Ottawa, province prepare to land maintenance work from Air Canada, Cargojet partnership
Originally published by Mia Rabson and Dan Lett for the Winnipeg Free Press on July 5th 2016
OTTAWA — The federal and provincial governments are close to securing a deal with Air Canada and Cargojet Airways that would mean hundreds of new jobs to overhaul cargo jets in Winnipeg.
The agreement would see Hamilton-based Cargojet lease one of Air Canada’s two remaining maintenance hangars in Winnipeg and hire workers to service its planes. The deal right now is for 150 new jobs, but a source said they are close to securing another 250 maintenance jobs.
Cargojet held a job fair in Winnipeg in May seeking applicants for many positions, including a director of a heavy maintenance operation in Winnipeg, managers, inspectors, aircraft maintenance engineers, technicians, machinists and aircraft service personnel.

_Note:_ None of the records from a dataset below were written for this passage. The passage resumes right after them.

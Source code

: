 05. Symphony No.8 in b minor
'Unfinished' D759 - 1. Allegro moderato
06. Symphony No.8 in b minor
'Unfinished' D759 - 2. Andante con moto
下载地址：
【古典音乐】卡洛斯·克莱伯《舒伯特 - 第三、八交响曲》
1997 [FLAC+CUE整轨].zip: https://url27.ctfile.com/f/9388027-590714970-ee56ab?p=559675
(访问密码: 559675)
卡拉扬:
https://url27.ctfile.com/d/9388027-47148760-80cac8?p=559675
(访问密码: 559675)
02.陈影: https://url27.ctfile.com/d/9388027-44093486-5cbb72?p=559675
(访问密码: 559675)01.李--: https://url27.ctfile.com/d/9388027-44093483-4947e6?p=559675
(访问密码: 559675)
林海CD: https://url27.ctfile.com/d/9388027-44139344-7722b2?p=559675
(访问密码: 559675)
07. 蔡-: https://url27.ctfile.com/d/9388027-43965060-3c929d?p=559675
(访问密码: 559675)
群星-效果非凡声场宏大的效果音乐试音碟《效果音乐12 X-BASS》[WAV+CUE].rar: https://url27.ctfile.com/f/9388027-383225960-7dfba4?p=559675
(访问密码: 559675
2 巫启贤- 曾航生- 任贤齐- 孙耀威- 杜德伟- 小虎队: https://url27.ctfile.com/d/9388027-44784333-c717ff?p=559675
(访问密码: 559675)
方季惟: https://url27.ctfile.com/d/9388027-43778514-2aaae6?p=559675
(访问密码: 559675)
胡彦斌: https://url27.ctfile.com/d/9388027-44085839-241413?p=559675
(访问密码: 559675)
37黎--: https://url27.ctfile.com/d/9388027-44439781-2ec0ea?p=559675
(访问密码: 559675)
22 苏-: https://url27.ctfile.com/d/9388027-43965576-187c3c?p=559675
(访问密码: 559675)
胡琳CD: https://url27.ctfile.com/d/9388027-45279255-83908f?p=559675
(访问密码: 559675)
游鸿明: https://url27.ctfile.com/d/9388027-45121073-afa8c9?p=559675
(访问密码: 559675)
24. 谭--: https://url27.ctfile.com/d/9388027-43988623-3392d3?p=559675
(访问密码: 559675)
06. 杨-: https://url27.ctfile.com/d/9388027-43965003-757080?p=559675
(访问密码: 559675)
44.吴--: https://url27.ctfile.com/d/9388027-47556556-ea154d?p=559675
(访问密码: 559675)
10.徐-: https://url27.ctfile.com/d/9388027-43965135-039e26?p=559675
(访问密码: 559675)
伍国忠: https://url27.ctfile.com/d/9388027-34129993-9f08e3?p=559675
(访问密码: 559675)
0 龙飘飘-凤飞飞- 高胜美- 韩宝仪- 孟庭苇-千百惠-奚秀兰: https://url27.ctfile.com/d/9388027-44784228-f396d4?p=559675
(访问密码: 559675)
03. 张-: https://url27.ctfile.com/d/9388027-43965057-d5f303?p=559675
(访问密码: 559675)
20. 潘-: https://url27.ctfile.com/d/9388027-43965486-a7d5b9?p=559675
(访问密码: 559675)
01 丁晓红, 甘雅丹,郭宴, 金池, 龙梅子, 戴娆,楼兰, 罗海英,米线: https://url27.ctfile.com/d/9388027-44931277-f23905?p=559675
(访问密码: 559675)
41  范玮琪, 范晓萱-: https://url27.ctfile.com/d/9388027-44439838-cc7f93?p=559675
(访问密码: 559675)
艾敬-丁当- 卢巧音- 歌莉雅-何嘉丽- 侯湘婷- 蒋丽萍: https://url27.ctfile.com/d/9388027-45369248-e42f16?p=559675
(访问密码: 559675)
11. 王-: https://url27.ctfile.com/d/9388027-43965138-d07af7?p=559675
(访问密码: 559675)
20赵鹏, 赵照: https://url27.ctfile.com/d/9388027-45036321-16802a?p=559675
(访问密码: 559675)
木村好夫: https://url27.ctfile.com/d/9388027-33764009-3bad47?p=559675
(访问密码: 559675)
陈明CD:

The province would invest money to upgrade the hangars.
Air Canada and Cargojet wouldn’t comment. However, provincial and federal sources told the Free Press an announcement could come this week, as plans to establish an Air Canada centre of excellence for maintenance in Winnipeg begin to take shape.
Cargojet flies multiple freight planes in and out of Richardson International Airport each week, but it does not have a maintenance presence in the city. The airline specializes in transporting pharmaceuticals, dangerous goods and human remains for burial.
It recently began a partnership with Air Canada Cargo to ship freight to South America. Cargojet would also fly freight between Toronto and Europe for Air Canada Cargo beginning this fall.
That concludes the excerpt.